#### DATA RECORDS

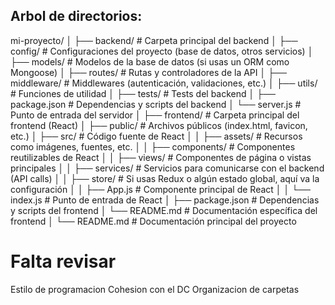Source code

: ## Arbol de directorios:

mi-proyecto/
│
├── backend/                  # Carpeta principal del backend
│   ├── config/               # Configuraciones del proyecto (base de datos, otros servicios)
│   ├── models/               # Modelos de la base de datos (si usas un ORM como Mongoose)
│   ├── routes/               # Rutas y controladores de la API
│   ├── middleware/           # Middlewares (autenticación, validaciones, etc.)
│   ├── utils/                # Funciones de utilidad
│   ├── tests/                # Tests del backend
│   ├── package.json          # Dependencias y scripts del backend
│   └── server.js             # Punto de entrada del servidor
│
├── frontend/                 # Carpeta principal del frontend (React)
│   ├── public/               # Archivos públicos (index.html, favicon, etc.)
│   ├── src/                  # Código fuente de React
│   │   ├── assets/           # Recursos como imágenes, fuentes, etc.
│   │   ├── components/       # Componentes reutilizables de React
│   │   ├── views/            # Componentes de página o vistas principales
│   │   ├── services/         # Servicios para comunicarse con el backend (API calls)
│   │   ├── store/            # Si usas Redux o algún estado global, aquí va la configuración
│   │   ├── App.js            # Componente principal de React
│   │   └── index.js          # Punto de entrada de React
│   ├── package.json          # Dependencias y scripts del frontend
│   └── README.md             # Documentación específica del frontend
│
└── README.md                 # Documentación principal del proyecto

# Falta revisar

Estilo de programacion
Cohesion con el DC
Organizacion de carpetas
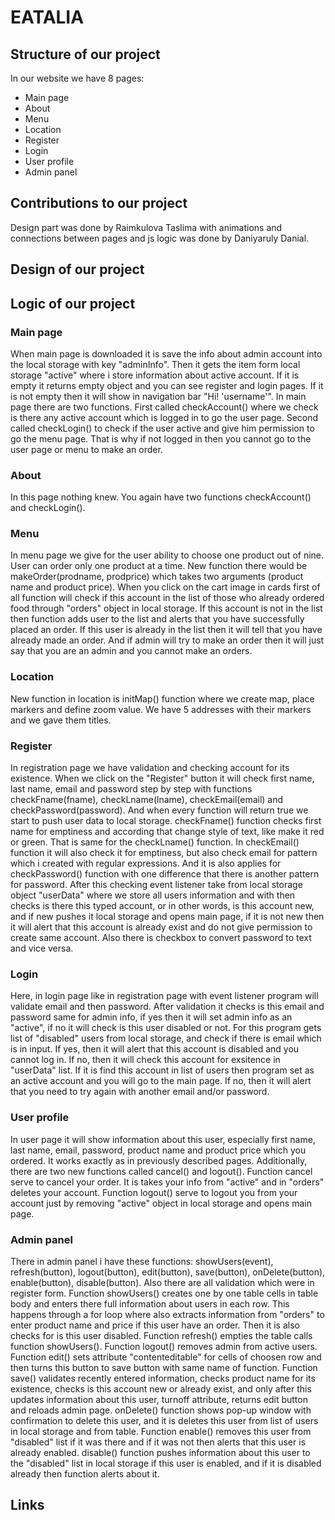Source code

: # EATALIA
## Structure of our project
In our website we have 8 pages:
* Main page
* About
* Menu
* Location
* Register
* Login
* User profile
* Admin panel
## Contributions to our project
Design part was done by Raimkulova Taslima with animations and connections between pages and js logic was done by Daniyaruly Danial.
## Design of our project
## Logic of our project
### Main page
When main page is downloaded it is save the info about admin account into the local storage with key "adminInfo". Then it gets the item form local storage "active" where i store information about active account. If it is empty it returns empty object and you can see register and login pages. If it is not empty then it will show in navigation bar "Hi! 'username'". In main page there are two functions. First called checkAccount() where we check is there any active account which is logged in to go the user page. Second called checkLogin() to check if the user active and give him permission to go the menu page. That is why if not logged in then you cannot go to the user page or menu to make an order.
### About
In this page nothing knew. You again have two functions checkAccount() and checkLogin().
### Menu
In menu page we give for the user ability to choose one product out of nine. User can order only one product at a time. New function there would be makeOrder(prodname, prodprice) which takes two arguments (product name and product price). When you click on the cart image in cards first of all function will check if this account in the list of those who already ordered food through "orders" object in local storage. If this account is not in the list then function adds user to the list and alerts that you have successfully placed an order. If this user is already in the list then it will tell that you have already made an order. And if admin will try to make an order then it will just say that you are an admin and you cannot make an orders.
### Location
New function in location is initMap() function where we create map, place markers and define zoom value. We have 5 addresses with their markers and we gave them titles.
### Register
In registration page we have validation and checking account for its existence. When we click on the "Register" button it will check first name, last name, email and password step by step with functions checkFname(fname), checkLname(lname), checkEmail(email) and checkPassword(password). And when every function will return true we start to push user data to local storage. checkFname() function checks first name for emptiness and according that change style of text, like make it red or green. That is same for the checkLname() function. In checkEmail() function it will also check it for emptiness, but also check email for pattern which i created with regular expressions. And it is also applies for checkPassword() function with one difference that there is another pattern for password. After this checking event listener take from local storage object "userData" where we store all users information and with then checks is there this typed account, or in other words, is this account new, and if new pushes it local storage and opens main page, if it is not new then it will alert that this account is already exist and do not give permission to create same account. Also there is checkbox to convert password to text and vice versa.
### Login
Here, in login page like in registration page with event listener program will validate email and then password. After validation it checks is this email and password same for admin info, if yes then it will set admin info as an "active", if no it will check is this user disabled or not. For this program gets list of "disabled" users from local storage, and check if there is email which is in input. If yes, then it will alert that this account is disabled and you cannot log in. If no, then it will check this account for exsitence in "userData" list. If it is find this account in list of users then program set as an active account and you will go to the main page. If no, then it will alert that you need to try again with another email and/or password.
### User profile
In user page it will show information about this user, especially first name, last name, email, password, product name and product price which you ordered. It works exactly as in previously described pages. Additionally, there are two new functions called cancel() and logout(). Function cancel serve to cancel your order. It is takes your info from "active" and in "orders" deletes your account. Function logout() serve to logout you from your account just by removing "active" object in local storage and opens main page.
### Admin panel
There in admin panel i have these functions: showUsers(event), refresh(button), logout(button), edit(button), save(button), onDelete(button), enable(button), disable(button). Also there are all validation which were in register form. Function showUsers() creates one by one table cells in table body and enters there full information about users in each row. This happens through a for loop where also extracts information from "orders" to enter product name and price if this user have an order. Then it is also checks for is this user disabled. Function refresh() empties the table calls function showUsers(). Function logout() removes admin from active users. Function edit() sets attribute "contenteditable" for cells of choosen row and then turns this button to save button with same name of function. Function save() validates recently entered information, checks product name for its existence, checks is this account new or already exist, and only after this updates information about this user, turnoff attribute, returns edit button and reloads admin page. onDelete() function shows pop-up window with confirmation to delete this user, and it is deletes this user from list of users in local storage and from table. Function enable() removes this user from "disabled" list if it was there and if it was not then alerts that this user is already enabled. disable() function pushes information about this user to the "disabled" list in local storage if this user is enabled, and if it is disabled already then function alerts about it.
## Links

########

### DIRECTIONS FOR THIS TASK
In the material above, locate the line containing "## Design of our project" and the line containing "### Main page". Transcribe exactly those two lines and every line between them, and nothing more.

### RESPONSE AREA
## Design of our project
## Logic of our project
### Main page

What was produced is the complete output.